In the context of advanced hit-to-lead drug design based on atomistic molecular dynamics simulations, we propose a dual topology alchemical approach for calculating the relative binding free energy (RBFE) between two chemically distant compounds. The method (termed NE-RBFE) relies on the enhanced sampling of the end-states in bulk and in the bound state via Hamiltonian Replica Exchange, alchemically connected by a series of independent and fast nonequilibrium (NE) simulations. The technique has been implemented in a bidirectional fashion, applying the Crooks theorem to the NE work distributions for RBFE predictions. The dissipation of the NE process, negatively affecting accuracy, has been minimized by introducing a smooth regularization based on shifted electrostatic and Lennard-Jones non bonded potentials. As a challenging testbed, we have applied our method to the calculation of the RBFEs in the recent host-guest SAMPL international contest, featuring a macrocyclic host with guests varying in the net charge, volume, and chemical fingerprints. Closure validation has been successfully verified in cycles involving compounds with disparate Tanimoto coefficients, volume, and net charge. NE-RBFE is specifically tailored for massively parallel facilities and can be used with little or no code modification on most of the popular software packages supporting nonequilibrium alchemical simulations, such as Gromacs, Amber, NAMD, or OpenMM. The proposed methodology bypasses most of the entanglements and limitations of the standard single topology RBFE approach for strictly congeneric series based on free-energy perturbation, such as slowly relaxing cavity water, sampling issues along the alchemical stratification, and the need for highly overlapping molecular fingerprints.
Alchemical free-energy methods based on atomistic molecular dynamics
simulations[1−6] are becoming an important tool in modern drug design, often serving
as the last confirmative step for lead identification in the silico
drug-discovery process. The impressive rise of computer power provided
by high performing computing (HPC) facilities, the consequent drop
of the parallel computing cost, and the constant improvement in efficiency,
accuracy, and reliability of algorithms and protocols[7−11] have made in silico screening competitive with the traditional medicinal
chemistry practice in the early preclinical stages. The industrial
interest in state-of-the-art computer-based drug discovery is testified
by the deals, for a total exceeding 100 million dollars, signed by
pharmaceutical giants Sanofi, AstraZeneca, Bayer, and BMS in 2015–2020,
with Schrödinger, Inc., an American company active in the development
of software for computational chemistry.[12,13]In industrial settings, MD-based alchemical methods are most
often
used for ranking the relative binding affinities
of a series of compounds to a protein target in order to prioritize
them for further wet-lab assessement.[14,15] The relative
binding free energy (RBFE) is obtained by computing the free energy
cost of transmuting compound A into compound B by way a stratification
of nonphysical hybrid λ states (the alchemical path) connecting
the two compounds in the bound and unbound arms of a thermodynamic
cycle.

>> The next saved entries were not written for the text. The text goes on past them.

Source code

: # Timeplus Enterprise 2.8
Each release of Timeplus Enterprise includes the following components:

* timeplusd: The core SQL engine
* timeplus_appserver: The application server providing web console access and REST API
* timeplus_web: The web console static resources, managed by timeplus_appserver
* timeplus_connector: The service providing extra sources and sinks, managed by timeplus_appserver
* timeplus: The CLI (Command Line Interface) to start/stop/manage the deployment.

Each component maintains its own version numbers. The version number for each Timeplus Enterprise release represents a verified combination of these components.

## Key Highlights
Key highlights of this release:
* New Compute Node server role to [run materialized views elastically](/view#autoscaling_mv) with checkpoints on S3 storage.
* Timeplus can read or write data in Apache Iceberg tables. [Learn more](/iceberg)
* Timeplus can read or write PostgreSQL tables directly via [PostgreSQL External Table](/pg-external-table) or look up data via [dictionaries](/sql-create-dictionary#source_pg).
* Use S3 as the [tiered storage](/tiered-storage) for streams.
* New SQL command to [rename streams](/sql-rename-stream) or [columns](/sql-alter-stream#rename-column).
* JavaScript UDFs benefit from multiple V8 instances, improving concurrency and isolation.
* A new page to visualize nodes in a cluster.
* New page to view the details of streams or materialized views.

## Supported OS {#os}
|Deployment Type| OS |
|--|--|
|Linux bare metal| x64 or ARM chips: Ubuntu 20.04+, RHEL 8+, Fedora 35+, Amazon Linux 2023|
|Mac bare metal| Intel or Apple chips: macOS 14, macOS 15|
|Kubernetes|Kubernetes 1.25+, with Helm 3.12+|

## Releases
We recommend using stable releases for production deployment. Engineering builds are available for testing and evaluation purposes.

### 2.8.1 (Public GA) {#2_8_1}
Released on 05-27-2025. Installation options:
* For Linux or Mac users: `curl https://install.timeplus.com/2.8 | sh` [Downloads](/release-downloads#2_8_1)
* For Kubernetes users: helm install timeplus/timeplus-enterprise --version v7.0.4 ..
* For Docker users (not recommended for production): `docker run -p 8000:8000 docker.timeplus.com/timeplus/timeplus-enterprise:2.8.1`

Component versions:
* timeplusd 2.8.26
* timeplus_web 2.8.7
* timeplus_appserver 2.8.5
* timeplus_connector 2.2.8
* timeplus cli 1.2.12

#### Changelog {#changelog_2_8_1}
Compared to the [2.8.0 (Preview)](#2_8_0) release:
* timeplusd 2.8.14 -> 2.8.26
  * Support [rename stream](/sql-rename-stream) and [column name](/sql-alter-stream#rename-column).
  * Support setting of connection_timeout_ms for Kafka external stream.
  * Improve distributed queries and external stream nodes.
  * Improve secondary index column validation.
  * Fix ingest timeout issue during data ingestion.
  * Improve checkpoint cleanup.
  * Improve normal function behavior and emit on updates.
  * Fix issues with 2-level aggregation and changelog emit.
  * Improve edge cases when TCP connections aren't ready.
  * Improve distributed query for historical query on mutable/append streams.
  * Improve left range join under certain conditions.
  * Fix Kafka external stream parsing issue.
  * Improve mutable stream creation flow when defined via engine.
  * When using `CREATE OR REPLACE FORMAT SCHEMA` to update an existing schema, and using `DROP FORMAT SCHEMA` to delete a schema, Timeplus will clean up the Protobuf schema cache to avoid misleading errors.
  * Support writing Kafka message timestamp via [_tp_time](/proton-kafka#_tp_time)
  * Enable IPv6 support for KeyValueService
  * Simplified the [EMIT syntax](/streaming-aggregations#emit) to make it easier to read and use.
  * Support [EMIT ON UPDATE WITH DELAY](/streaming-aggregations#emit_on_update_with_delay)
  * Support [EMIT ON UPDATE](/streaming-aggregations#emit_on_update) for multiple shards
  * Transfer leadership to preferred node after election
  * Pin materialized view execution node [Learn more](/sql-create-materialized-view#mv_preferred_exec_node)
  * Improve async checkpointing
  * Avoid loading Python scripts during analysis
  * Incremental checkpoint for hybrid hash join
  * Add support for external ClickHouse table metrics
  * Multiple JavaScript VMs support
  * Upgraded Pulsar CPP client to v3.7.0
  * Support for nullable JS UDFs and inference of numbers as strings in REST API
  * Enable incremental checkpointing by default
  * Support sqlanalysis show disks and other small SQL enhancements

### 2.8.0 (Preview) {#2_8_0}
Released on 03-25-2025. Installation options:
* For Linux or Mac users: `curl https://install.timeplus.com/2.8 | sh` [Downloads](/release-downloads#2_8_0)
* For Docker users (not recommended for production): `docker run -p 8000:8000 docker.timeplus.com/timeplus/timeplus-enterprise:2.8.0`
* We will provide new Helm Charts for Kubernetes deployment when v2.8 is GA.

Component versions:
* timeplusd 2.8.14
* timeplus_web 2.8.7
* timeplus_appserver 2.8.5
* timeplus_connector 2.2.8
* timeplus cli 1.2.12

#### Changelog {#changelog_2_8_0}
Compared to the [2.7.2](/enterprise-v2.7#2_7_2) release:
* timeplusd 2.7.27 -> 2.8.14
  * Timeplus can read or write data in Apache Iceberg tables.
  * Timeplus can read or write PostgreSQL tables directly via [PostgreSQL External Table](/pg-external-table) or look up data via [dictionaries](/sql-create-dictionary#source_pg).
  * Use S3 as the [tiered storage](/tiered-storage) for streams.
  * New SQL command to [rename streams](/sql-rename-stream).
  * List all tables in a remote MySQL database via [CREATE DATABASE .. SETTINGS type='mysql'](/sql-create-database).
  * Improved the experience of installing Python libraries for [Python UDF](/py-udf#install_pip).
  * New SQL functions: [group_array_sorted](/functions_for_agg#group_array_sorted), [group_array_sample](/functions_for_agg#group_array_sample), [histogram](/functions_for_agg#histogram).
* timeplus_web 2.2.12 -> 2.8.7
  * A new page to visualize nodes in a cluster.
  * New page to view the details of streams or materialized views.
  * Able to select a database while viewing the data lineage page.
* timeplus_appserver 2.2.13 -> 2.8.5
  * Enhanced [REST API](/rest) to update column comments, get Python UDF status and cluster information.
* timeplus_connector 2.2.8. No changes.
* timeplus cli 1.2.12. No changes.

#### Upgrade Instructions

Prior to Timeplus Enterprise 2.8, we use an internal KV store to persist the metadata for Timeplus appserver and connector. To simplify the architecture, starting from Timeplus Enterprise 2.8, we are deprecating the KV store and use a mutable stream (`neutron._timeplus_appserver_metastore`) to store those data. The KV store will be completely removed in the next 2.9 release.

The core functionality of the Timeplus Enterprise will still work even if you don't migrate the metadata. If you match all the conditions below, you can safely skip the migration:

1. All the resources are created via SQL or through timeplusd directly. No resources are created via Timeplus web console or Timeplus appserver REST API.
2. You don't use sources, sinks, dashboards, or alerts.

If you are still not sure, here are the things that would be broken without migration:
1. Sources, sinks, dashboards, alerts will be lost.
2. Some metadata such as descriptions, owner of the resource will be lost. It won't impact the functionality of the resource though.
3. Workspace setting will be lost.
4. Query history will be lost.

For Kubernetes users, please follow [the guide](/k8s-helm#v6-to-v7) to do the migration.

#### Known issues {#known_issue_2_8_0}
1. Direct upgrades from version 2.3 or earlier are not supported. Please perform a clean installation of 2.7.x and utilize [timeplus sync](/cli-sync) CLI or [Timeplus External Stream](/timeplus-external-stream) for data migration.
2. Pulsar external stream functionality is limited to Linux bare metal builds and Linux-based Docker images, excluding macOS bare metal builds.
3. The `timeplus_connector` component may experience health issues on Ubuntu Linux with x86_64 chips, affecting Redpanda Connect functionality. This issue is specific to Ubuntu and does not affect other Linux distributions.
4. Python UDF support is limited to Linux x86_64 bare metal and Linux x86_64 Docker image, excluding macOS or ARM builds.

In Figure ,
the two alchemical transformations in the cycle (bound and bulk states)
are indicated by the green arrows, and their free-energy difference
equals the difference of the two absolute binding free energies (ABFE),
ΔGA and ΔGB. The alchemical cost (ΔGAB) is generally computed as a sum of free-energy contributions
between contiguous λ states using free-energy perturbation (FEP)[16] or, equivalently, thermodynamic integration
(TI),[17] requiring independent MD simulations
for all λ-states (typically from 10 to 20).
Figure 1
(a) Thermodynamic cycle
in RBFE calculations. (b) Dual topology
(upper) and single topology (lower) schemes. The gray structure refers
to the fully decoupled region.
(a) Thermodynamic cycle
in RBFE calculations. (b) Dual topology
(upper) and single topology (lower) schemes. The gray structure refers
to the fully decoupled region.The FEP-based or TI-based calculation of the RBFE is much simpler
than the direct calculations of the ABFE. The latter requires the
setup of a thermodynamic cycle where the ligand is decoupled in the
bound state and recoupled in bulk again via λ stratifications.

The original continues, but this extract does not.